Task to complete: When you reach the line in the data below that contains "<img src='reg_data1.png'>", please start repeating lines exactly, and stop after the line that contains "<img src='app_insight.png'>", repeating nothing else.
:: Material provided
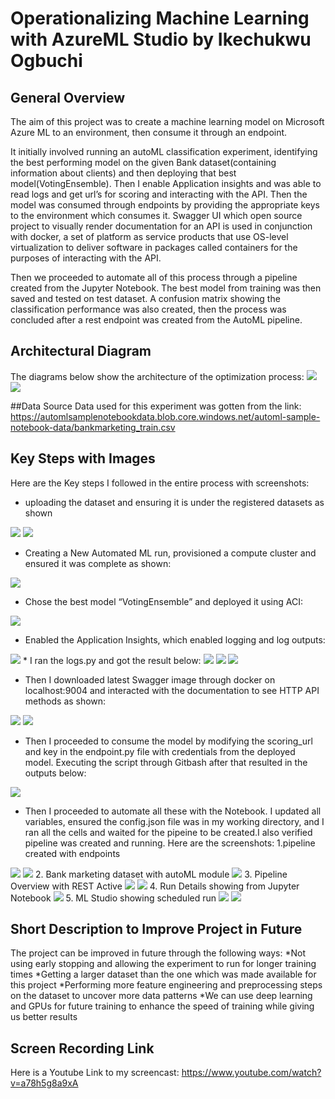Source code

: # Operationalizing Machine Learning with AzureML Studio by Ikechukwu Ogbuchi

## General Overview
The aim of this project was to create a machine learning model on Microsoft Azure ML to an environment, then consume it through an endpoint. 

It initially involved running an autoML classification experiment, identifying the best performing model on the given Bank dataset(containing information about clients) and then deploying that best model(VotingEnsemble). Then I enable Application insights and was able to read logs and get url’s for scoring and interacting with the API. Then the model was consumed through endpoints by providing the appropriate keys to the environment which consumes it. Swagger UI which open source project to visually render documentation for an API is used in conjunction with docker, a set of platform as service products that use OS-level virtualization to deliver software in packages called containers for the purposes of interacting with the API.

Then we proceeded to automate all of this process through a pipeline created from the Jupyter Notebook. The best model from training was then saved and tested on test dataset. A confusion matrix showing the classification performance was also created, then the process was concluded after a rest endpoint was created from the AutoML pipeline.


## Architectural Diagram
The diagrams below show the architecture of the optimization process:
<img src='architecture.png'>
<img src='architecture2.png'>

##Data Source
Data used for this experiment was gotten from the link: 
https://automlsamplenotebookdata.blob.core.windows.net/automl-sample-notebook-data/bankmarketing_train.csv

## Key Steps with Images

Here are the Key steps I followed in the entire process with screenshots:

* uploading the dataset and ensuring it is under the registered datasets as shown
<img src='reg_data.png'>
<img src='reg_data1.png'>

* Creating a New Automated ML run, provisioned a compute cluster and ensured it was complete as shown:
<img src='exp_complete.png'>
 
* Chose the best model “VotingEnsemble” and deployed it using ACI:
<img src='best_mod.png'>

* Enabled the Application Insights, which enabled logging and log outputs:

<img src='app_insight.png'>
* I ran the logs.py and got the result below:
<img src='logs2.png'>
<img src='logs_run.png'>
<img src='logs_run1.png'>

* Then I downloaded latest Swagger image through docker on localhost:9004 and interacted with the documentation to see HTTP API methods as shown:
<img src='swagger.png'>
<img src='swagger1.png'>


* Then I proceeded to consume the model by modifying the scoring_url and key in the endpoint.py file with credentials from the deployed model. Executing the script through Gitbash after that resulted in the outputs below:
<img src='json_out.png'>

* Then I proceeded to automate all these with the Notebook. I updated all variables, ensured the config.json file was in my working directory, and I ran all the cells and waited for the pipeine to be created.I also verified pipeline was created and running. Here are the screenshots:
1.pipeline created with endpoints
<img src='pipeline_created.png'>
<img src='pipeline_endpoints.png'>
2. Bank marketing dataset with autoML module 
<img src='bank_dataset_module.png'>
3. Pipeline Overview with REST Active
<img src='rest_active.png'>
<img src='rest0.png'>
4. Run Details showing from Jupyter Notebook
<img src='run_details.png'>
5. ML Studio showing scheduled run
<img src='scheduled_run.png'>
<img src='rest2.png'>


## Short Description to Improve Project in Future

The project can be improved in future through the following ways:
*Not using early stopping and allowing the experiment to run for longer training times
*Getting a larger dataset than the one which was made available for this project
*Performing more feature engineering and preprocessing steps on the dataset to uncover more data patterns
*We can use deep learning and GPUs for future training to enhance the speed of training while giving us better results


## Screen Recording Link
Here is a Youtube Link to my screencast: https://www.youtube.com/watch?v=a78h5g8a9xA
::::
Exercise output:
<img src='reg_data1.png'>

* Creating a New Automated ML run, provisioned a compute cluster and ensured it was complete as shown:
<img src='exp_complete.png'>
 
* Chose the best model “VotingEnsemble” and deployed it using ACI:
<img src='best_mod.png'>

* Enabled the Application Insights, which enabled logging and log outputs:

<img src='app_insight.png'>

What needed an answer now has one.